胎蔵界曼陀羅には、大乗仏教の中で取り入れられた仏や菩薩が多数取り入れられ、星宿神やヒンズー教の神々まで描かれています。それは宇宙の森羅万象を包括するとされることから、《宇宙母胎》としての母性原理を見いだすことができる。

金剛界曼陀羅は、大日如来を中心とする、密教独自の三十七の仏、菩薩が選ばれ配置されています。数多くの仏菩薩の中から三十七尊を選別し、大日如来以外の三十六尊を四つの仏界に分け、整然と組織化したという点において、冷厳な不正原理をあてはめることができます。

しかし、このような両界曼陀羅に対する原理づけは、もともとのインドなどにはなく、日本で空海が考え出したと言われています。

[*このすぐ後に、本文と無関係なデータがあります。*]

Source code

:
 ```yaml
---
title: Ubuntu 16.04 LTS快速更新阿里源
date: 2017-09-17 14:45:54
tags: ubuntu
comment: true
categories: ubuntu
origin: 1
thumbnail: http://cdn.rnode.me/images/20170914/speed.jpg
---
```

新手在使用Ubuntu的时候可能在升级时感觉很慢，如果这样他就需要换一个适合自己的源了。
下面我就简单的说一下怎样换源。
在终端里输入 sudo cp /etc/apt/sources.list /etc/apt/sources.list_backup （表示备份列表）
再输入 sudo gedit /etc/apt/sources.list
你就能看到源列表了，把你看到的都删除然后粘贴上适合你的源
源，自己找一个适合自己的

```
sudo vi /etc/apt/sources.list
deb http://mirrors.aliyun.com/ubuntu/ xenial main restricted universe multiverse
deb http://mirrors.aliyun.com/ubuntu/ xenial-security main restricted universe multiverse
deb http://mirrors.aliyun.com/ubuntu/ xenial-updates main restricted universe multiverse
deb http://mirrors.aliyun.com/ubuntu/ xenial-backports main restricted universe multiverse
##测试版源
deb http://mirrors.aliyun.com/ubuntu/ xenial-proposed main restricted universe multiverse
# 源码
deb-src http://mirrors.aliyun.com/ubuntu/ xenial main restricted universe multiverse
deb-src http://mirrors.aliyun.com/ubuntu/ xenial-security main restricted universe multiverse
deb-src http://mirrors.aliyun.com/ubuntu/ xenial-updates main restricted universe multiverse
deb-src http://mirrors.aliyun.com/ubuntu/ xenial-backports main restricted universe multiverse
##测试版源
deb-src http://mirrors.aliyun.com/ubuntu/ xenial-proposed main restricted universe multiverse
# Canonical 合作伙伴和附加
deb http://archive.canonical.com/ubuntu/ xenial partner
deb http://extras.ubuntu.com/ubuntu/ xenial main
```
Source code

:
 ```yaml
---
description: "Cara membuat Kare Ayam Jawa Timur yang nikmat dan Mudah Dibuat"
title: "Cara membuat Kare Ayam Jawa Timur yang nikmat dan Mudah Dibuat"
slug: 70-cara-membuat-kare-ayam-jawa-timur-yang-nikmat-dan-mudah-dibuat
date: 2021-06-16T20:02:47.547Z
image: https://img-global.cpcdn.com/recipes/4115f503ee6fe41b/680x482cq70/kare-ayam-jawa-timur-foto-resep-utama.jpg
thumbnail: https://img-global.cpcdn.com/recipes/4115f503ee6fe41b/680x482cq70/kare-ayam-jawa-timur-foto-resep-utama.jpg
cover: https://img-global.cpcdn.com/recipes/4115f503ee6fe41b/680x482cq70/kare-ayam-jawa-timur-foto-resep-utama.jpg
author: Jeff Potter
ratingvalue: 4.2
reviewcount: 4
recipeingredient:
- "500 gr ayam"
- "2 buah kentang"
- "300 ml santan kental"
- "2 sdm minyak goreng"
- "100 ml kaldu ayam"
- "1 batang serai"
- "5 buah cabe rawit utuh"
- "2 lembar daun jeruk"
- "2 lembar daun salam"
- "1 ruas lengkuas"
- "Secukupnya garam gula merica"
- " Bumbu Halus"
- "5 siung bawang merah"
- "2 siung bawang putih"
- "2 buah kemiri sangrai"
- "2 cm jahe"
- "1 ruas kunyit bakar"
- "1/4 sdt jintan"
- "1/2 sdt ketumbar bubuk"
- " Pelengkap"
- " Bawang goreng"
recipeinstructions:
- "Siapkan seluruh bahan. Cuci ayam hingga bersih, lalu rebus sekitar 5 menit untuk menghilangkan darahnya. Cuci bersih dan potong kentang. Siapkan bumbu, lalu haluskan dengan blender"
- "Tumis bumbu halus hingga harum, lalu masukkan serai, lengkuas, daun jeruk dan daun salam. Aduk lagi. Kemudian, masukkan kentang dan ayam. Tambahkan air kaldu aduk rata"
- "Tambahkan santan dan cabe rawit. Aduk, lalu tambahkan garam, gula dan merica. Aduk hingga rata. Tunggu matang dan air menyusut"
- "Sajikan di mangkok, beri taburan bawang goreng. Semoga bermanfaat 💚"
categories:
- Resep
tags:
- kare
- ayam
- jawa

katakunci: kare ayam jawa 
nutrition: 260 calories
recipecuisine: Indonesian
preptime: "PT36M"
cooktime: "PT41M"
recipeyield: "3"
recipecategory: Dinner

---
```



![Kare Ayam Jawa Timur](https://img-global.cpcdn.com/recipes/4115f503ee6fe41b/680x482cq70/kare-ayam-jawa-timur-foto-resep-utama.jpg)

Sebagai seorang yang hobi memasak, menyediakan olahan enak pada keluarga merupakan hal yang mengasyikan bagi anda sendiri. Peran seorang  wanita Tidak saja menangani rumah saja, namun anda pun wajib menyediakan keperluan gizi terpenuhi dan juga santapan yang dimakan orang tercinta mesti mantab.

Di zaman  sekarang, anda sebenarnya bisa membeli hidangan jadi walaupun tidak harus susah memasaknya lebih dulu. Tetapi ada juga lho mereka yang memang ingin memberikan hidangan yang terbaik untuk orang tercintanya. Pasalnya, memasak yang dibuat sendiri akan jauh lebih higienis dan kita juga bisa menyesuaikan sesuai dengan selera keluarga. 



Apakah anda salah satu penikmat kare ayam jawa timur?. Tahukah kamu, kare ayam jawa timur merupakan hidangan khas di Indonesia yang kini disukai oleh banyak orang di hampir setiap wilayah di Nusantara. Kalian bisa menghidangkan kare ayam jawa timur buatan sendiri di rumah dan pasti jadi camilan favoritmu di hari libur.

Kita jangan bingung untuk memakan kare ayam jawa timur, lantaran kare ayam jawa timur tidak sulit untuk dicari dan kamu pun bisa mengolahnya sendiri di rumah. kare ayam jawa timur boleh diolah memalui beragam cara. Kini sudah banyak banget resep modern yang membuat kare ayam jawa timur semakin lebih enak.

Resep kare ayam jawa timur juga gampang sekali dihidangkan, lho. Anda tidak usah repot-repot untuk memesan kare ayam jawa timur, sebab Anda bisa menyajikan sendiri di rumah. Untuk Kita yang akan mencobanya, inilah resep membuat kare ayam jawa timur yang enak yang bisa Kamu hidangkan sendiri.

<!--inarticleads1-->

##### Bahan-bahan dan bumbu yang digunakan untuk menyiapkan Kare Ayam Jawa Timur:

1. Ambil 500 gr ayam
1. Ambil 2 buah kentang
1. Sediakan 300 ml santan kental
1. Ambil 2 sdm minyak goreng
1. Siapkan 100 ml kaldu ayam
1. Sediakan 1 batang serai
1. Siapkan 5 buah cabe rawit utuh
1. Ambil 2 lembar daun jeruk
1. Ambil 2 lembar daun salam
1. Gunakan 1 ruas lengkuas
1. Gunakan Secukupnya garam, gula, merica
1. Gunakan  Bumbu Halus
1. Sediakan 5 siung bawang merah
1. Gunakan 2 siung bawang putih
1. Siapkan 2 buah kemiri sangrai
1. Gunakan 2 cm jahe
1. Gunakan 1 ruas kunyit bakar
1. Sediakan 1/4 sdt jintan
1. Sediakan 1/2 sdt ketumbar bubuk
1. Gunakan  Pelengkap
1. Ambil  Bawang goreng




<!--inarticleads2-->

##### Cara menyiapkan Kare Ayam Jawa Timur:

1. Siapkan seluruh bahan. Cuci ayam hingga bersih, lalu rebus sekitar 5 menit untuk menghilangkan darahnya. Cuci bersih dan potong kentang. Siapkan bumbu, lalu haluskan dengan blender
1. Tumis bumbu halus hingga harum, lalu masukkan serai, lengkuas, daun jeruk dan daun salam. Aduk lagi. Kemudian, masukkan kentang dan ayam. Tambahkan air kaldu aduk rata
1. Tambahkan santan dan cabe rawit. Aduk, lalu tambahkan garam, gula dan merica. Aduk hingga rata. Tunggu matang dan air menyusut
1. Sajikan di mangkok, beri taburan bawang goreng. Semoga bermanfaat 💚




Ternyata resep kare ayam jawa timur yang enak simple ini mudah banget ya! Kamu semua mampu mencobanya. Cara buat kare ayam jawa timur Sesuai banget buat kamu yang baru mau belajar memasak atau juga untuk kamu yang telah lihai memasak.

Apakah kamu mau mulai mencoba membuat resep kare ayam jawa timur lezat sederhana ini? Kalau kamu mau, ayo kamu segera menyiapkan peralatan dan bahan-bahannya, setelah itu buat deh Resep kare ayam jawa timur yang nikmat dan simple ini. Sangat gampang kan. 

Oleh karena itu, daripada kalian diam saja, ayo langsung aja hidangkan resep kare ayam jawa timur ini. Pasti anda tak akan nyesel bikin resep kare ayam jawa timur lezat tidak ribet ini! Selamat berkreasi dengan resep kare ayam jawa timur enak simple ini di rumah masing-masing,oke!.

そこで、胎蔵界を、宇宙の万有を内包する《宇宙母胎》としての胞衣(えな)の中にあって、天上の言霊四十九神の啓示を受信する地上「高天の腹」にあてはめ、
金剛界を、始原神アメミオヤノ神の周囲に整然とした宇宙原理によって、フトマニ図のごとく配置された四十八神の鎮座する天上「高天の腹」あてはめれば、両者の間には、明確な共通性を認めることができるでしょう。

空海は十種神宝(とくさのかんだから)をはじめとする日本の古神道に精通していた点、あるいは「高天の腹」の整合性の高い原理性などを考慮すれば、天上・地上の「高天の原」の二重構造の観念がもともと我が国に存在していたが故に、両界曼陀羅が、日本密教においてかくも尊重されるようになったのではないかと推測されるわけです。

胎蔵界の中央部である《中台八葉院》は、大日如来を中央に周囲に八菩薩を配しており、ホツマの「フトマニ図」のアメミオヤ神と周囲を取り囲むトホカミエヒタメの八御小神(やみこ)の構造と類似することが注目されます。
また金剛界の九つの仏界もやはり中央の成身界の内部もそれと共通する構造性を有しているといえましょう。

このように、日本の「フトマニ図」や「高天の原」の宇宙原理と、両界の曼陀羅には根元的な共通性があるように思われます。